**Brief**
Print the data below again in full, exactly as it stands, with no images.

(Stored data)
◇ ◇ ◇ ◇ ◇

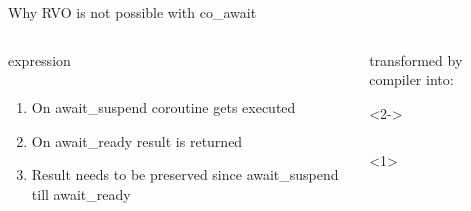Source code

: \documentclass[10pt]{beamer}
\begin{document}
\begin{frame}{Why RVO is not possible with co\_await}
\begin{columns}[T]
\begin{column}{0.3\linewidth}
\centerline{expression}
\vfill
\inputminted{c++}{code-examples/RVO_examples/co_await.cpp}
\vfill

\begin{enumerate}
	\item<2-> On \alert{await\_suspend} coroutine gets executed
	\item<3-> On \alert{await\_ready} result is returned
	\item<4-> Result needs to be preserved since \alert{await\_suspend} till \alert{await\_ready}
\end{enumerate}

\end{column}
\begin{column}{0.55\linewidth}
\centerline{transformed by compiler into:}
\vfill
\begin{onlyenv}<2->
\inputminted[highlightlines={5,8}]{c++}{code-examples/RVO_examples/transformed_co_await.cpp}
\end{onlyenv}
<1>
\vfill
\end{column}
\end{columns}
\end{frame}
\end{document}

◇ ◇ ◇ ◇ ◇

**Solution to the problem**
Source code

: \documentclass[10pt]{beamer}
\begin{document}
\begin{frame}{Why RVO is not possible with co\_await}
\begin{columns}[T]
\begin{column}{0.3\linewidth}
\centerline{expression}
\vfill
\inputminted{c++}{code-examples/RVO_examples/co_await.cpp}
\vfill

\begin{enumerate}
	\item<2-> On \alert{await\_suspend} coroutine gets executed
	\item<3-> On \alert{await\_ready} result is returned
	\item<4-> Result needs to be preserved since \alert{await\_suspend} till \alert{await\_ready}
\end{enumerate}

\end{column}
\begin{column}{0.55\linewidth}
\centerline{transformed by compiler into:}
\vfill
\begin{onlyenv}<2->
\inputminted[highlightlines={5,8}]{c++}{code-examples/RVO_examples/transformed_co_await.cpp}
\end{onlyenv}
<1>
\vfill
\end{column}
\end{columns}
\end{frame}
\end{document}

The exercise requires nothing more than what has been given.